Trump's tariffs set to drive up bar bills and wipe out spirits jobs
Trump's tariffs set to drive up bar bills and wipe out spirits jobs
Published by Global Banking and Finance Review
Posted on April 3, 2025
Published by Global Banking and Finance Review
Posted on April 3, 2025
By Emma Rumney, Elisa Anzolin and Tassilo Hummel
LONDON/MILAN/PARIS (Reuters) -U.S. drinkers will pay more for cocktails, champagne and foreign beers, brands will disappear from bar menus and jobs will be lost on both sides of the Atlantic as a result of U.S. President Donald Trump's reciprocal tariffs, drinks industry bodies and analysts said on Thursday.
Trump's latest round of global and country-specific tariffs was set to hit everything from the popular negroni cocktail, based on Italy's Campari liqueur, to Guinness stout, made by the world's top spirits producer Diageo.
He also introduced a 25% levy on all beer imports and added beer cans to existing aluminium tariffs, hitting labels such as Mexican-made Corona and Dutch Heineken.
Edward Mundy, analyst at Jefferies, noted the worst threats of a 200% tariff on European alcohol and 25% tariffs affecting Mexican tequila and Canadian whisky had not materialised for now.
Spirits and beer stocks were trading largely flat on Thursday, while producers, such as Diageo and Campari saw shares rise as tequila-related tariffs were avoided.
But industry bodies said the levies laid out on Wednesday were already high enough to hurt sectors that rely heavily on U.S. drinkers for sales.
European spirits exports alone to the U.S. stood at 2.9 billion euros ($3.18 billion) in 2024, according to trade body spiritsEurope, which said many U.S.-based jobs also relied on this trade.
French groups and officials warned of a 20% slide in sales and mass layoffs in regions like Cognac, where French brandy is produced for export, largely to the U.S. and China. The Spanish Wine Association warned no market could offset lost sales in the United States.
NOWHERE TO GO
"Many labels, which cannot be replaced by local production, will disappear from the tables of U.S. consumers, while a serious production and employment crisis is looming in Italy and Europe," Micaela Pallini, president of Italian trade association Federvini, said in a statement.

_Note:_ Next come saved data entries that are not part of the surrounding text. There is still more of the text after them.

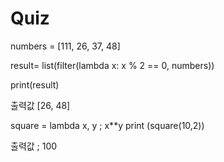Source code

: # Quiz
numbers = [111, 26, 37, 48]

result= list(filter(lambda x: x % 2 == 0, numbers))

print(result)

출력값 [26, 48]

square = lambda x, y ; x**y print (square(10,2))

출력값 ; 100
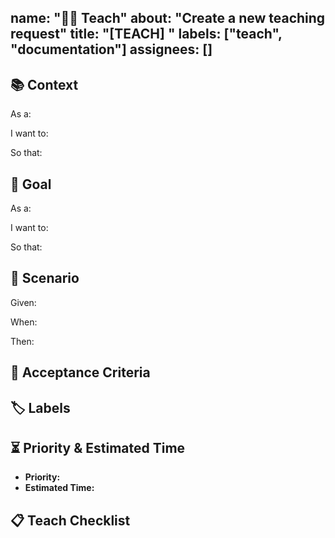 name: "👨‍🏫 Teach"
about: "Create a new teaching request"
title: "[TEACH] "
labels: ["teach", "documentation"]
assignees: []
---

## 📚 **Context**

As a:

I want to:

So that:

## 🎯 **Goal**

As a:

I want to:

So that:

## 📝 **Scenario**

Given:

When:

Then:

## 📌 **Acceptance Criteria**

## 🏷 **Labels**

## ⏳ **Priority & Estimated Time**
- **Priority:**
- **Estimated Time:**

## 📋 **Teach Checklist**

Japanese drinks maker Suntory said it will focus on selling spirits in countries where they are made as a result of tariffs.
Other major spirits and beer producers either declined to comment or did not immediately respond to requests for comment.
Analysts at UBS estimated that large listed spirits makers would have to hike prices by between 2% and 5% to cover the tariffs, or absorb the cost themselves and take a similar hit to operating profit.
Trevor Stirling, analyst at Bernstein, said some producers, such as Heineken or Campari could shift manufacturing or bottling of some labels to the U.S. to mitigate the impact. But others, such as French champagne or Scotch whisky, have to be made in specific countries or designated regions and cannot move production.
The Irish whiskey sector exports 40% of its production to the U.S., which drives growth and helps fund expansion in other markets, said Eoin O Cathain, head of the Irish Whiskey Association.
Companies may now shift their focus elsewhere, he continued, especially given ongoing uncertainty.
Trump's threats of a 200% tariff may be revived if Europe's retaliation hits U.S. spirits, such as bourbon whiskey.
The spirits industry, which has benefited for decades from zero-for-zero tariffs, should be disentangled from the growing trade war, Chris Swonger, president and CEO of the Distilled Spirits Council of the United States, said.
($1 = 0.9116 euros)
(Reporting by Emma Rumney in London, Elisa Anzolin in Milan, Dominique Patton and Tassilo Hummel in Paris and Corina Pons and Emma Pinedo in Madrid; Additional reporting by Diana Mandia Alvarez in Gdansk; Writing by Emma Rumney; Editing by Barbara Lewis and Tomasz Janowski)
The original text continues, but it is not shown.